YOUR TASK:
Print the entries exactly; skip the pictures.

RECORDS TO USE:
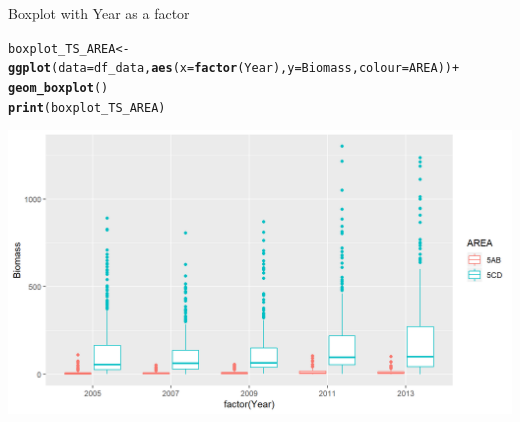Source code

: \documentclass{beamer}\usepackage[]{graphicx}\usepackage[]{color}
\makeatletter
\newcommand{\hlopt}[1]{\textcolor[rgb]{0,0,0}{#1}}%
\newcommand{\hlstd}[1]{\textcolor[rgb]{0.345,0.345,0.345}{#1}}%
\newcommand{\hlkwb}[1]{\textcolor[rgb]{0.69,0.353,0.396}{#1}}%
\newcommand{\hlkwc}[1]{\textcolor[rgb]{0.333,0.667,0.333}{#1}}%
\newcommand{\hlkwd}[1]{\textcolor[rgb]{0.737,0.353,0.396}{\textbf{#1}}}%
\newenvironment{kframe}{%
 \def\at@end@of@kframe{}%
 \ifinner\ifhmode%
  \def\at@end@of@kframe{\end{minipage}}%
  \begin{minipage}{\columnwidth}%
 \fi\fi%
 \def\FrameCommand##1{\hskip\@totalleftmargin \hskip-\fboxsep
 \colorbox{shadecolor}{##1}\hskip-\fboxsep
     \hskip-\linewidth \hskip-\@totalleftmargin \hskip\columnwidth}%
 \MakeFramed {\advance\hsize-\width
   \@totalleftmargin\z@ \linewidth\hsize
   \@setminipage}}%
 {\par\unskip\endMakeFramed%
 \at@end@of@kframe}
\newenvironment{knitrout}{}{} %
\makeatother
\begin{document}
\begin{frame}[fragile]{Boxplot with Year as a factor}
\begin{knitrout}\footnotesize
{}\color{fgcolor}\begin{kframe}
\begin{alltt}
 \hlstd{boxplot_TS_AREA} \hlkwb{<-} \hlkwd{ggplot}\hlstd{(}\hlkwc{data}\hlstd{=df_data,} \hlkwd{aes}\hlstd{(}\hlkwc{x}\hlstd{=}\hlkwd{factor}\hlstd{(Year),} \hlkwc{y}\hlstd{=Biomass,} \hlkwc{colour}\hlstd{=AREA))} \hlopt{+}
   \hlkwd{geom_boxplot}\hlstd{()}
 \hlkwd{print}\hlstd{(boxplot_TS_AREA)}
\end{alltt}
\end{kframe}

{\centering \includegraphics[width=.9\linewidth]{figure/boxplot_TSf_AREA-1} 

}



\end{knitrout}
\end{frame}
\end{document}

ANSWER BOX:
Source code

: \documentclass{beamer}\usepackage[]{graphicx}\usepackage[]{color}
\makeatletter
\newcommand{\hlopt}[1]{\textcolor[rgb]{0,0,0}{#1}}%
\newcommand{\hlstd}[1]{\textcolor[rgb]{0.345,0.345,0.345}{#1}}%
\newcommand{\hlkwb}[1]{\textcolor[rgb]{0.69,0.353,0.396}{#1}}%
\newcommand{\hlkwc}[1]{\textcolor[rgb]{0.333,0.667,0.333}{#1}}%
\newcommand{\hlkwd}[1]{\textcolor[rgb]{0.737,0.353,0.396}{\textbf{#1}}}%
\newenvironment{kframe}{%
 \def\at@end@of@kframe{}%
 \ifinner\ifhmode%
  \def\at@end@of@kframe{\end{minipage}}%
  \begin{minipage}{\columnwidth}%
 \fi\fi%
 \def\FrameCommand##1{\hskip\@totalleftmargin \hskip-\fboxsep
 \colorbox{shadecolor}{##1}\hskip-\fboxsep
     \hskip-\linewidth \hskip-\@totalleftmargin \hskip\columnwidth}%
 \MakeFramed {\advance\hsize-\width
   \@totalleftmargin\z@ \linewidth\hsize
   \@setminipage}}%
 {\par\unskip\endMakeFramed%
 \at@end@of@kframe}
\newenvironment{knitrout}{}{} %
\makeatother
\begin{document}
\begin{frame}[fragile]{Boxplot with Year as a factor}
\begin{knitrout}\footnotesize
{}\color{fgcolor}\begin{kframe}
\begin{alltt}
 \hlstd{boxplot_TS_AREA} \hlkwb{<-} \hlkwd{ggplot}\hlstd{(}\hlkwc{data}\hlstd{=df_data,} \hlkwd{aes}\hlstd{(}\hlkwc{x}\hlstd{=}\hlkwd{factor}\hlstd{(Year),} \hlkwc{y}\hlstd{=Biomass,} \hlkwc{colour}\hlstd{=AREA))} \hlopt{+}
   \hlkwd{geom_boxplot}\hlstd{()}
 \hlkwd{print}\hlstd{(boxplot_TS_AREA)}
\end{alltt}
\end{kframe}

{\centering \includegraphics[width=.9\linewidth]{figure/boxplot_TSf_AREA-1} 

}



\end{knitrout}
\end{frame}
\end{document}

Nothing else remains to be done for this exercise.